We are entitled, the saying goes, to our own opinions but not to our own facts. But politicians -- from the president down – have mastered the art of blurring spin and fact. This isn’t new, of course, but the increasingly emotional tenor of our so-called policy debates makes it harder than ever to know straight stuff from fluff.
Fortunately, online tools make it easier to mine for truth. More on that in a minute.
Bachmann, a U.S. representative from Minnesota, is known for shooting from the lip. Wallace, host of “Fox News Sunday,” said, “The rap on you here in Washington is that you have a history of questionable statements, some would say gaffes, ranging from talking about anti-American members of Congress on this show – (to) a couple of months ago, when you suggested that NATO airstrikes had killed up to 30,000 civilians.”
Then he asked the flake question. Bachmann’s parry was quick and spirited.
“Well, I think that would be insulting to say something like that, because I'm a serious person,” she declared.
People can argue whether Wallace was sexist, trying to be provocative for ratings’ sake or had some high-minded journalistic motivation. It doesn’t help his credibility that his network continues to pay Sarah Palin, a potential GOP presidential contender, as a commentator.
At the same time, Bachmann’s full-throated Obama bashing and conservatism make her a tea party favorite. As a presidential candidate, she’s facing scrutiny as never before – from her claim that she and her husband raised 23 foster children -- some of the kids reportedly stayed with them only briefly – to her unusual takes on public policy and history.

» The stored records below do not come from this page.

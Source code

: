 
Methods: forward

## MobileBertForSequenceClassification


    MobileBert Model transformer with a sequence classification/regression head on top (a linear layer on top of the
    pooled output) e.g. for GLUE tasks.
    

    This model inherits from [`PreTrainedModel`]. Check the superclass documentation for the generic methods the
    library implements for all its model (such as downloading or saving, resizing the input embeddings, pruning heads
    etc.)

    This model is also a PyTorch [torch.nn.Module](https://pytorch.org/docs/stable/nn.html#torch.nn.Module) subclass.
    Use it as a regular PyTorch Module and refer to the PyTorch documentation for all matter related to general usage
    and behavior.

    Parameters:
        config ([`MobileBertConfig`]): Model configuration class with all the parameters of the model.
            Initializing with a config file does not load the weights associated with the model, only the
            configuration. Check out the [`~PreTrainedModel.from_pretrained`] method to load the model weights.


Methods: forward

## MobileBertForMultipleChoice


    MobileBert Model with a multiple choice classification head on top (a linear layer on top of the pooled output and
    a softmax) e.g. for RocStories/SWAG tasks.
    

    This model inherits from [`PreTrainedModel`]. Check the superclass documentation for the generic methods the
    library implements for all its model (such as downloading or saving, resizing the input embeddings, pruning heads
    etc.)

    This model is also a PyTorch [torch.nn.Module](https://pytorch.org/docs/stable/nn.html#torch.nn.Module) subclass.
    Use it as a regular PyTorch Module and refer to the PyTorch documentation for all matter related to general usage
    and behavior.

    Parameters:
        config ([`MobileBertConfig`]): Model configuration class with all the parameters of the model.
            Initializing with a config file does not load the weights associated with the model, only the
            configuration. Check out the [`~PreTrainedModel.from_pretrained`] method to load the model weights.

Fact-checkers at the Pulitzer Prize-winning Web site PolitiFact.com have analyzed 26 statements by Bachmann since 2009. These are more substantive remarks than whether she said John Quincy Adams for John Adams or got wrong John Wayne’s birthplace. PolitiFact found only one statement of the 26 to be True. One was Mostly True, two Half True, five Barely True, 10 False and seven such whoppers they earned the Pants on Fire designation.

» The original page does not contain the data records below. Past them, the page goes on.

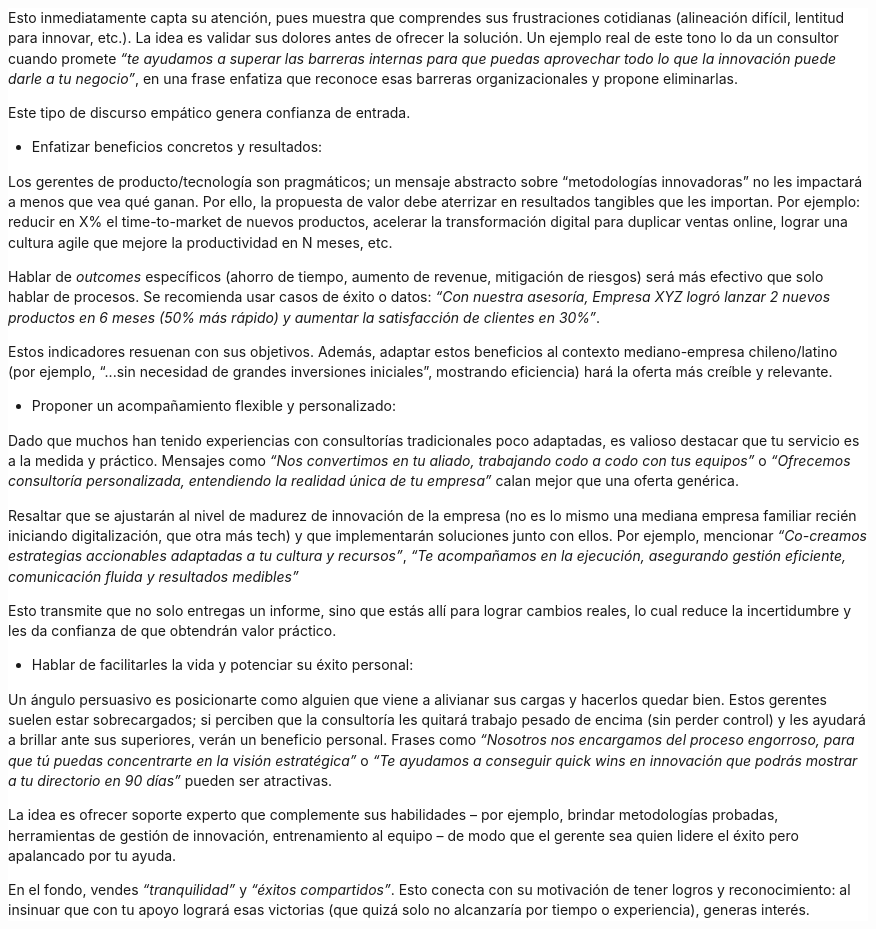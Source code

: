 Esto inmediatamente capta su atención, pues muestra que comprendes sus frustraciones cotidianas (alineación difícil, lentitud para innovar, etc.). La idea es validar sus dolores antes de ofrecer la solución. Un ejemplo real de este tono lo da un consultor cuando promete *“te ayudamos a superar las barreras internas para que puedas aprovechar todo lo que la innovación puede darle a tu negocio”*, en una frase enfatiza que reconoce esas barreras organizacionales y propone eliminarlas. 

Este tipo de discurso empático genera confianza de entrada.

* Enfatizar beneficios concretos y resultados: 

Los gerentes de producto/tecnología son pragmáticos; un mensaje abstracto sobre “metodologías innovadoras” no les impactará a menos que vea qué ganan. Por ello, la propuesta de valor debe aterrizar en resultados tangibles que les importan. Por ejemplo: reducir en X% el time-to-market de nuevos productos, acelerar la transformación digital para duplicar ventas online, lograr una cultura agile que mejore la productividad en N meses, etc. 

Hablar de *outcomes* específicos (ahorro de tiempo, aumento de revenue, mitigación de riesgos) será más efectivo que solo hablar de procesos. Se recomienda usar casos de éxito o datos: *“Con nuestra asesoría, Empresa XYZ logró lanzar 2 nuevos productos en 6 meses (50% más rápido) y aumentar la satisfacción de clientes en 30%”*. 

Estos indicadores resuenan con sus objetivos. Además, adaptar estos beneficios al contexto mediano-empresa chileno/latino (por ejemplo, “...sin necesidad de grandes inversiones iniciales”, mostrando eficiencia) hará la oferta más creíble y relevante.

* Proponer un acompañamiento flexible y personalizado: 

Dado que muchos han tenido experiencias con consultorías tradicionales poco adaptadas, es valioso destacar que tu servicio es a la medida y práctico. Mensajes como *“Nos convertimos en tu aliado, trabajando codo a codo con tus equipos”* o *“Ofrecemos consultoría personalizada, entendiendo la realidad única de tu empresa”* calan mejor que una oferta genérica. 

Resaltar que se ajustarán al nivel de madurez de innovación de la empresa (no es lo mismo una mediana empresa familiar recién iniciando digitalización, que otra más tech) y que implementarán soluciones junto con ellos. Por ejemplo, mencionar *“Co-creamos estrategias accionables adaptadas a tu cultura y recursos”*, *“Te acompañamos en la ejecución, asegurando gestión eficiente, comunicación fluida y resultados medibles”*

Esto transmite que no solo entregas un informe, sino que estás allí para lograr cambios reales, lo cual reduce la incertidumbre y les da confianza de que obtendrán valor práctico.

* Hablar de facilitarles la vida y potenciar su éxito personal: 

Un ángulo persuasivo es posicionarte como alguien que viene a alivianar sus cargas y hacerlos quedar bien. Estos gerentes suelen estar sobrecargados; si perciben que la consultoría les quitará trabajo pesado de encima (sin perder control) y les ayudará a brillar ante sus superiores, verán un beneficio personal. Frases como *“Nosotros nos encargamos del proceso engorroso, para que tú puedas concentrarte en la visión estratégica”* o *“Te ayudamos a conseguir quick wins en innovación que podrás mostrar a tu directorio en 90 días”* pueden ser atractivas. 

La idea es ofrecer soporte experto que complemente sus habilidades – por ejemplo, brindar metodologías probadas, herramientas de gestión de innovación, entrenamiento al equipo – de modo que el gerente sea quien lidere el éxito pero apalancado por tu ayuda. 

En el fondo, vendes *“tranquilidad”* y *“éxitos compartidos”*. Esto conecta con su motivación de tener logros y reconocimiento: al insinuar que con tu apoyo logrará esas victorias (que quizá solo no alcanzaría por tiempo o experiencia), generas interés.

And yet, Bachmann says she’s gaining traction nationally because voters trust her. This says a lot about how angry and disaffected the electorate is.

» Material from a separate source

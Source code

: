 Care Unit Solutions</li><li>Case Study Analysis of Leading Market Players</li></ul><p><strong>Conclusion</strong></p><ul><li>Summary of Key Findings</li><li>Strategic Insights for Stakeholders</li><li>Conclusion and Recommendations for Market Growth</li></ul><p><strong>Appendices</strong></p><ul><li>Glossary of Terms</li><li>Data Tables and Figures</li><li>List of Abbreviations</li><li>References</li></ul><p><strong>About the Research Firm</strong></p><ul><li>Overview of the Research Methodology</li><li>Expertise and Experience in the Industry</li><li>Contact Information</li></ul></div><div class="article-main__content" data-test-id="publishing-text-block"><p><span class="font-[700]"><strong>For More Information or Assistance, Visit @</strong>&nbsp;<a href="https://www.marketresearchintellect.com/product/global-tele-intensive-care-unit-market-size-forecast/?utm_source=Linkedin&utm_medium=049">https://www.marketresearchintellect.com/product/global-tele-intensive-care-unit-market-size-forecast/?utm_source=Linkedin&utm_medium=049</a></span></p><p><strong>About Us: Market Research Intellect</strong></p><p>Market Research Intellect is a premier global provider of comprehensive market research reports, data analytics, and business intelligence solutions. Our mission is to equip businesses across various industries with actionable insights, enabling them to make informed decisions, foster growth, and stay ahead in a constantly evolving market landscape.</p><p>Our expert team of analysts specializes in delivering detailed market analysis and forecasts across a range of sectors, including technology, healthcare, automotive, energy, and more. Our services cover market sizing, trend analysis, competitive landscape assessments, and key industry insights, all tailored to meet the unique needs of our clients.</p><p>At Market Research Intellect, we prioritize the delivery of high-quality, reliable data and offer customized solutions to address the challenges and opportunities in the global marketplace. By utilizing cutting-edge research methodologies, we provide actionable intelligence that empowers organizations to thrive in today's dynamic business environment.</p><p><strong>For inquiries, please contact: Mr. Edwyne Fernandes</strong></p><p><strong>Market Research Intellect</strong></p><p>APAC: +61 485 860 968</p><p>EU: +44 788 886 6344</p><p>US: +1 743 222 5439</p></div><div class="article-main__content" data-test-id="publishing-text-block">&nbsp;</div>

“They feel like they can trust me because I was very strong when I was in Congress and now the message is, I’m taking that same voice – I’m not changing it – I’m taking it to the White House,” she told the Washington Post this week. “I say what I mean and I mean what I say.”
Well, not exactly.
On CBS’ “Face the Nation” last Sunday, the ever-professional Bob Schieffer also tried to get Bachmann to explain some of her kookier statements. In 2008, she said she was very concerned that Barack Obama may have “anti-America views.”
Is Obama unpatriotic? Schieffer asked. Not at all, Bachmann said. She deflected his other attempts to draw her out. Then he asked if she wished she’d put it differently about Obama.
“Oh, sure there’s a lot of things I wish I would have said differently, of course,” Bachmann said. “But I think the most important thing right now is that we keep the main thing the main thing. And that is, we’ve got to turn the country around because it’s really about the American people. It’s not about us in Washington.”
Nice try, but elections are definitely about politicians. Elections are about choosing who to believe. That’s where robust, nonpartisan fact-checking sites are helpful. PolitiFact, FactCheck.org and the Washington Post’s The Fact Checker blog also put Democratic leaders, including President Obama, to the factual test.
Obama’s news conference this week was fact-checked by The Fact Checker’s Glenn Kessler. He gave Obama two Pinocchios (of a possible four) for statements with significant exaggerations that were misleading.
In one case, Obama repeatedly mentioned closing the tax loophole for corporate jets as a fiscally responsible move. He sometimes pitted the jets against student loans and food safety.
A “potent image,” Kessler said, but in light of the $4 trillion goal, “essentially meaningless.” He noted that the item is so small the White House wouldn’t even provide a savings estimate.
“The president should be careful about veering into Michele Bachmann-like hyperbole,” Kessler wrote.
Whoa. That’s a low bar. Citizens should expect more.